2/21/2019
- Victor Davis Hanson Townhall.com
The reinvention of vocabulary can often be more effective
than any social protest movement. Malarial swamps can become healthy
"wetlands." Fetid "dumps" are often rebranded as green
"landfills."
Global warming was once a worry about too much heat. It
implied that man-made carbon emissions had so warmed the planet that life as we
knew it would soon be imperiled without radical changes in consumer lifestyles.
Yet in the last 30 years, record cold spells, inordinate
snow levels and devastating rains have been common. How to square that circle?
Substitute "climate change" for global warming.
Presto! Any radical change in weather could be perceived as symptomatic of too
much climate-changing carbon dioxide in the atmosphere.
Suddenly, blizzards, deluges and subzero temperatures meant
that typically unpredictable weather was "haywire" because of
affluent Westernized lifestyles.
Affirmative action originated as a means of making up for
past prejudices against the African-American community, which comprised about
12 percent of the population.
By the late 1960s, slavery, Jim Crow and institutionalized
segregation were finally considered unique stains on the American past, to be
redeemed in the present by set-aside programs in college admissions and hiring
predicated on racial considerations.
The problem with affirmative action is that the very name
implied redress for historical wrongs that could be "affirmed" by
compensatory action for a particular minority of the population.
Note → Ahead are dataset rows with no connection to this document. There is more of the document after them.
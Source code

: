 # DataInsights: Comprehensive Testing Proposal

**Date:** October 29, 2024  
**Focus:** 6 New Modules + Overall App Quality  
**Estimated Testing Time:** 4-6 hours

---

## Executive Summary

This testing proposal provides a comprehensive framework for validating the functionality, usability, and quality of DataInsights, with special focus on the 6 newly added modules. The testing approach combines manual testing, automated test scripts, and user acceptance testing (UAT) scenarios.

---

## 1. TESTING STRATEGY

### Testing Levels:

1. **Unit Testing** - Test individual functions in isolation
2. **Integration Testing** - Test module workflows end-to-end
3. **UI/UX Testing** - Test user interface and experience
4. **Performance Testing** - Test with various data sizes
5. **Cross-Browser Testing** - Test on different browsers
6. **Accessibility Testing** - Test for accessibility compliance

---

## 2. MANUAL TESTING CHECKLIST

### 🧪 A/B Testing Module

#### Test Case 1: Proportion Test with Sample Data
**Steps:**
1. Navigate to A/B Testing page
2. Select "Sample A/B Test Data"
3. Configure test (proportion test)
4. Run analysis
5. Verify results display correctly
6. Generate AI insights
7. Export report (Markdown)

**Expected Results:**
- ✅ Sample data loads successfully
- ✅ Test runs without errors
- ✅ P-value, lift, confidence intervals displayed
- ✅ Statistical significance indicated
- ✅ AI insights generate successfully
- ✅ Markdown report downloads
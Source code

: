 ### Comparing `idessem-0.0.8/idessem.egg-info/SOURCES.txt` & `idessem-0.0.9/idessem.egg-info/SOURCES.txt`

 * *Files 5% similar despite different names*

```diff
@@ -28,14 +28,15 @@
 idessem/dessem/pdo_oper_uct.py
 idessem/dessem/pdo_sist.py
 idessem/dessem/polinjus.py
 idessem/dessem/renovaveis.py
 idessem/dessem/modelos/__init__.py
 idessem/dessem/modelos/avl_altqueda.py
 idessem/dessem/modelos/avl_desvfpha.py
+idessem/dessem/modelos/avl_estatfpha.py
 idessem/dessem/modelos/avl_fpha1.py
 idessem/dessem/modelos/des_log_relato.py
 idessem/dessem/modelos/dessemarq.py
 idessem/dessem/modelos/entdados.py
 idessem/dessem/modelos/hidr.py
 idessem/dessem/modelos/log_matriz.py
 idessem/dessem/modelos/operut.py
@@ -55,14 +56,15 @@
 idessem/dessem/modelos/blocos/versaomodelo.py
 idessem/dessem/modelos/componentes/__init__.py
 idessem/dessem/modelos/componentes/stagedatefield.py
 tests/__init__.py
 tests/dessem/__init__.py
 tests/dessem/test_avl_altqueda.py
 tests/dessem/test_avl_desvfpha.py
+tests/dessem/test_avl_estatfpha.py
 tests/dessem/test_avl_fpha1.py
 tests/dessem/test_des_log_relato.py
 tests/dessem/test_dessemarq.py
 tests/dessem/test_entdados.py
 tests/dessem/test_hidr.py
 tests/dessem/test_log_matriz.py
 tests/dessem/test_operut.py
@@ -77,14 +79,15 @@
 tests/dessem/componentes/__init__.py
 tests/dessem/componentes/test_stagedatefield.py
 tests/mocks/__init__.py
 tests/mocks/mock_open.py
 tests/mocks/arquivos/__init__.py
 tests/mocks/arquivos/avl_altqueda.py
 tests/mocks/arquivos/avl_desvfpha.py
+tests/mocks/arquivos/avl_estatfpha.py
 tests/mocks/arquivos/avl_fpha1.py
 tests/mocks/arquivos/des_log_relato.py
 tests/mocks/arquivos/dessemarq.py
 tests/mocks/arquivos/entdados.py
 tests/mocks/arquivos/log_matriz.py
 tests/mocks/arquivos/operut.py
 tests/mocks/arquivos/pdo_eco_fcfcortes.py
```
But lots of
other groups wished to be included in an ever-expanding catalog of the
oppressed.
Mexican-Americans were soon added on the basis on past
biases. Yet weren't Asian-Americans discriminated against in the past as well,
especially during the construction of the railroads in the 19th century and
during the Japanese-American internments of World War II?
Then, a host of other nonwhite groups -- especially newly
arriving immigrants with no prior experience of supposed American racism --
sought inclusion in set-aside categories. By the 1980s, a new and vaguer term,
"diversity," had increasingly replaced "affirmative
action."
Diversity meant that it was no longer incumbent upon job or
college applicants to claim historical grievances or prove that they were still
victims of ongoing and demonstrable discrimination from the white-majority
population. Diversity also meant that members of any group that declared itself
nonwhite -- from Arab-Americans to Chilean-Americans -- were eligible for
advantages in hiring and college admissions.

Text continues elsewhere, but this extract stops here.